The “trash the establishment” crowd would not criticize the GOP members of the Senate who sent Obama a bill whose sole provision was funding the military. Followed by individual bills to fund the vital functions of the government. Another bill that brought severe criminal penalties against employers who hired illegals. A bill that abjured benefits for illegal immigrants. A bill that halted H-1B visas for foreign workers. And a bill that severely restricted Muslim migration into America.
When Obama vetoed all of those bills, where the GOP stood on those issues would be beyond dispute. And, the responsibility for any shutdown that resulted would, in the minds of those inclined to vote for Cruz AND Trump… be clearly upon Obama’s head. That would hold true for those voters regardless of the predictable MSM propaganda. And, had the GOP done all of that, Trump never could have gotten his foot in the door.
“Just try having a GOP-dominated Congress and a conservative president, something that hasn’t occurred since Coolidge, before dismissing it and doing the “burn it down” thing, especially with someone as unreliable (and liberal) as Trump.” neo
You might want to reconsider the assertion that, today’s GOP-dominated Congress bears any ideological resemblance whatsoever, to the GOP-dominated Congress of Coolidge’s time…
Once you’ve done that, it forces a reconsideration of what a Pres. Cruz could actually accomplish with a bunch of self-promoting ‘Vichy’ style collaborative ‘legislators’.
I think of W as a conservative.
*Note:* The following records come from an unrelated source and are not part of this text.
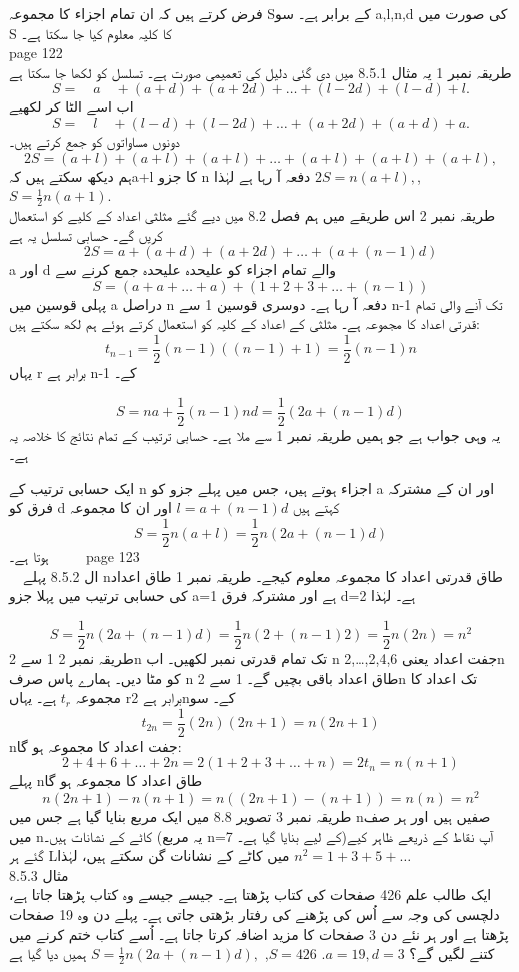 فرض کرتے ہیں کہ ان تمام اجزاء کا مجموعہ Sکے برابر ہے۔  سو  a,l,n,d کی صورت میں S کا کلیہ معلوم کیا جا سکتا ہے۔\\
\clearpage
page 122\\
طریقہ نمبر 1
یہ مثال 8.5.1 میں دی گئی دلیل کی تعمیمی صورت ہے۔ تسلسل کو لکھا جا سکتا ہے
\[S=\quad a \quad+(a+d)+(a+2d)+\dotsc+(l-2d)+(l-d)+l.\]
اب اسے الٹا کر لکھیے
\[S=\quad l \quad +(l-d)+(l-2d)+\dotsc+(a+2d)+(a+d)+a.\]
دونوں مساواتوں کو جمع کرتے ہیں۔
\[2S=(a+l)+(a+l)+(a+l)+\dotsc+(a+l)+(a+l)+(a+l),\]
ہم دیکھ سکتے ہیں کہa+l کا جزو n دفعہ آ رہا ہے لہٰذا
\(2S=n(a+l),\),
\(S=\frac{1}{2}n(a+1).\)\\
طریقہ نمبر 2
اس طریقے میں ہم فصل 8.2 میں دیے گئے مثلثی اعداد کے کلیے کو استعمال کریں گے۔ حسابی تسلسل یہ ہے
\[2S=a+(a+d)+(a+2d)+\dotsc+(a+(n-1)d)\]
a اور d والے تمام اجزاء کو علیحدہ علیحدہ جمع کرنے سے
\[S=(a+a+\dotsc+a)+(1+2+3+\dotsc+(n-1))\]
پہلی قوسین میں a دراصل n دفعہ آ رہا ہے۔ دوسری قوسین 1 سے n-1 تک آنے والی تمام قدرتی اعداد کا مجموعہ ہے۔ مثلثی کے اعداد کے کلیہ کو استعمال کرتے ہوئے ہم لکھ سکتے ہیں:
\[t_{n-1}=\frac{1}{2}(n-1)((n-1)+1)=\frac{1}{2}(n-1)n\]
یہاں r برابر ہے n-1 کے۔

\[S=na+\frac{1}{2}(n-1)nd=\frac{1}{2}(2a+(n-1)d)\]
یہ وہی جواب ہے جو ہمیں طریقہ نمبر 1 سے ملا ہے۔
حسابی ترتیب کے تمام نتائج کا خلاصہ یہ ہے۔

ایک حسابی ترتیب کے n اجزاء ہوتے ہیں، جس میں پہلے جزو کو a اور ان کے مشترکہ فرق کو d کہتے ہیں
\(l=a+(n-1)d\)
اور ان کا مجموعہ
\[S=\frac{1}{2}n(a+l)=\frac{1}{2}n(2a+(n-1)d)\]
ہوتا ہے۔
 \clearpage
 page 123\\
 ال 8.5.2
پہلے nطاق قدرتی اعداد کا مجموعہ معلوم کیجے۔
طریقہ نمبر 1
طاق اعداد کی حسابی ترتیب میں پہلا جزو a=1 ہے اور مشترکہ فرق d=2 ہے۔ لہٰذا

\[S=\frac{1}{2}n(2a+(n-1)d)=\frac{1}{2}n(2+(n-1)2)=\frac{1}{2}n(2n)=n^{2}\]
طریقہ نمبر 2
1 سے 2n تک تمام قدرتی نمبر لکھیں۔ اب n جفت اعداد یعنی 2,4,6,…,2n کو مٹا دیں۔ ہمارے پاس صرف n طاق اعداد باقی بچیں گے۔
1 سے 2n تک اعداد کا مجموعہ 
\(t_{r}\)
 ہے۔ یہاں rبرابر ہے 2nکے۔ سو
\[t_{2n}=\frac{1}{2}(2n)(2n+1)=n(2n+1)\]
nجفت اعداد کا مجموعہ ہو گا:
\[2+4+6+\dotsc+2n=2(1+2+3+\dotsc+n)=2t_{n}=n(n+1)\]
پہلے nطاق اعداد کا مجموعہ ہو گا
\[n(2n+1)-n(n+1)=n((2n+1)-(n+1))=n(n)=n^{2}\]
طریقہ نمبر 3
تصویر 8.8 میں ایک مربع بنایا گیا ہے جس میں nصفیں ہیں اور ہر صف میں nکاٹے کے نشانات ہیں۔ (یہ مربع n=7 کے لیے بنایا گیا ہے۔)آپ نقاط کے ذریعے ظاہر کیے گئے ہر Lمیں کاٹے کے نشانات گن سکتے ہیں، لہٰذا
\(n^{2}=1+3+5+\dotsc\)\\
مثال 8.5.3
\\
ایک طالب علم 426 صفحات کی کتاب پڑھتا ہے۔ جیسے جیسے وہ کتاب پڑھتا جاتا ہے، دلچسی کی وجہ سے اُس کی پڑھنے کی رفتار بڑھتی جاتی ہے۔ پہلے دن وہ 19 صفحات پڑھتا ہے اور ہر نئے دن 3 صفحات کا مزید اضافہ کرتا جاتا ہے۔ اُسے کتاب ختم کرنے میں کتنے لگیں گے؟
\(a=19,d=3\).
\(S=426\),
\(S=\frac{1}{2}n(2a+(n-1)d),\)
ہمیں دیا گیا ہے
Definitely, if you look at his record before the housing bubble burst, you’ve got a consistent social conservative and strong foreign policy guy who cut taxes to stimulate the economy. Cross out the Medicare expansion and the first term and a half was a solid B+ or higher.
When Bush II stopped doing the “conservative thing” in 2006, the Left’s war chest ballooned due to deficit spending.
What a lot of people like KE are ignorant of, is what really goes on in this country. But then again, we can all blame the media and public education for that.